Although we’re heading towards a Corda 1.0 release quite quickly, this initial release won’t stabilise the wire protocol. That’s the next target after 1.0 to follow soon after. We’ll look at tuning the transaction size as part of that. I think there’s going to be a lot of low hanging fruit - simply gzipping can remove a lot of unnecessary redundancy at minimal CPU cost.
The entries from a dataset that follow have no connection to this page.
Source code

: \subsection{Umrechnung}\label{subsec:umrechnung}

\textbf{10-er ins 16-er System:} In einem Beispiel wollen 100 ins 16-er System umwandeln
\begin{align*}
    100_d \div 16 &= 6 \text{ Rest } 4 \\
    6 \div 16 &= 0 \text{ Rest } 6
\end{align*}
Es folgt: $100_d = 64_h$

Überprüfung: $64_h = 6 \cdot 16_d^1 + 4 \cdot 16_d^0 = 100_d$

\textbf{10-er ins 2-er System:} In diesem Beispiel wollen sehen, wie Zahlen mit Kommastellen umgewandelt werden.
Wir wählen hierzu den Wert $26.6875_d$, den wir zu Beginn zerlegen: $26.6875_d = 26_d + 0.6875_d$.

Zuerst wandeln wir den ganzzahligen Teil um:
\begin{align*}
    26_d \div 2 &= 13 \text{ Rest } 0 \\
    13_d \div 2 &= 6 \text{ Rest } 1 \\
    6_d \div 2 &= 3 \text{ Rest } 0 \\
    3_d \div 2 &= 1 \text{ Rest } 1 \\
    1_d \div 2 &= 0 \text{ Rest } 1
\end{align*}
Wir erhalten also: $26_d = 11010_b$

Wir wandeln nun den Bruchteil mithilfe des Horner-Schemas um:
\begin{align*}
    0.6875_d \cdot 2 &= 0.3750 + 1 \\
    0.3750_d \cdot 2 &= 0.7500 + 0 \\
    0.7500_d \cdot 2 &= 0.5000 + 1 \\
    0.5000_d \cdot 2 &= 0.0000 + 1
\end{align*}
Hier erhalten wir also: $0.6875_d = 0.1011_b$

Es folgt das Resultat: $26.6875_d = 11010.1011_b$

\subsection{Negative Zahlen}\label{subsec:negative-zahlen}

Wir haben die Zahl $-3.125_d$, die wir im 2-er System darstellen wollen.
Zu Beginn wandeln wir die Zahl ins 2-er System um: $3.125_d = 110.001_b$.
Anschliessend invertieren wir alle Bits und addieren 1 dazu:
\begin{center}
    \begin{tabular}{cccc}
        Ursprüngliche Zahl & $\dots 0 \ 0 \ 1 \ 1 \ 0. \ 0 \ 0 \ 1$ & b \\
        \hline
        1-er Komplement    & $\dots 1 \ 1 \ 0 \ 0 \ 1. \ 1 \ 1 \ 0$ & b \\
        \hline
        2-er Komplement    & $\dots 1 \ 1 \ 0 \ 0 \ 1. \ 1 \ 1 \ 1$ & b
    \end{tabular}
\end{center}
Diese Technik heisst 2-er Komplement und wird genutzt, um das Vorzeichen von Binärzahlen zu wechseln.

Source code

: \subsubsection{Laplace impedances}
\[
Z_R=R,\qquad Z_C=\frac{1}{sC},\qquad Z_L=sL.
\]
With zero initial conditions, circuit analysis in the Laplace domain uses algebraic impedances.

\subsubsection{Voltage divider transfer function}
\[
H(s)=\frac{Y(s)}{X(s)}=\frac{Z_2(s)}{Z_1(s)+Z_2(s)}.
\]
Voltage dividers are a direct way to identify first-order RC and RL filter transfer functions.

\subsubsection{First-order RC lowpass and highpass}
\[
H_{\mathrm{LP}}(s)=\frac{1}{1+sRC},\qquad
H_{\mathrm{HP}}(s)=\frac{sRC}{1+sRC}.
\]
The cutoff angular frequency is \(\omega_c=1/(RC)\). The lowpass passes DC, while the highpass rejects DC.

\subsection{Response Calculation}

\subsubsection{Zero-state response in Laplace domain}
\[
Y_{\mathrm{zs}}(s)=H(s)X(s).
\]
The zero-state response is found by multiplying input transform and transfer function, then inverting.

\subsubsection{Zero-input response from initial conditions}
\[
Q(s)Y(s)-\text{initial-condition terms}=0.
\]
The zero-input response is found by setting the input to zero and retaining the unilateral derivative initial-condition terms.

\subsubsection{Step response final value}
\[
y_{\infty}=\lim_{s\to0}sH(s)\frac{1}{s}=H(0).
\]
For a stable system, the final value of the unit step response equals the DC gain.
Let’s reason about storage costs in dollar terms. 350kb of data per second would result in about 30 gigabytes of data per day, or about 11 terabytes of transaction data per year. According to this helpful article from Backblaze, this would cost about $480 / year in hard disk cost, if we ignore replication and backup. Let’s say we duplicate data three times for backup and redundancy. So that’s about $1500 / year in hard disk costs, to keep up with this data rate. Of course there’ll be some indexing overhead and the like. $1500 is something of a lower bound.

Is this too expensive? I’m not sure - that depends on the context. Too expensive for an individual hobbyist, yes, probably. Too expensive for a bank? I suspect it is not a big cost in the context of a bank.

This is before we consider non-HDD storage, like the commercial cloud BluRay storage services like Amazon Glacier. Those are supposedly much cheaper than HDDs.

None of this is an excuse to not optimise the wire protocol, of course. There are many simple tricks we can use, like the one Bitcoin uses where keys are represented as short hashes. It’d be easy to resolve an unknown hash to the full composite key on demand using an extra flow roundtrip, if we want to take out the overhead of the composite key being a part of every transaction.

I’ll file some tasks in JIRA to study the size of a SignedTransaction and ensure we optimise it before we commit to the wire protocol. Hope that helps!

(Quiark) #5


What is your thinking on reusing the same key for multiple nodes in a Raft cluster? In this case the nodes are assumed to be operated by the same company and the only protection we expect is against random crashes. I think having multiple nodes with the same private key could make sense in that case. And we would save on composite key size ^.^

A side question: is there any support or plan for key revocation?

(Mike Hearn) #6

Yes, that would make a lot of sense.

We have a plan for revocation, I already have a todo on my list to write up a blog post about it this week. Briefly, our current thinking is to use CRLs with a later migration to OCSP Stapling. Stapling is built in to the Java SSL stack from v9 onwards and at the start we won’t need that complexity for small networks, so my inclination is to delay the deployment of OCSP until later. Certificates would not expire.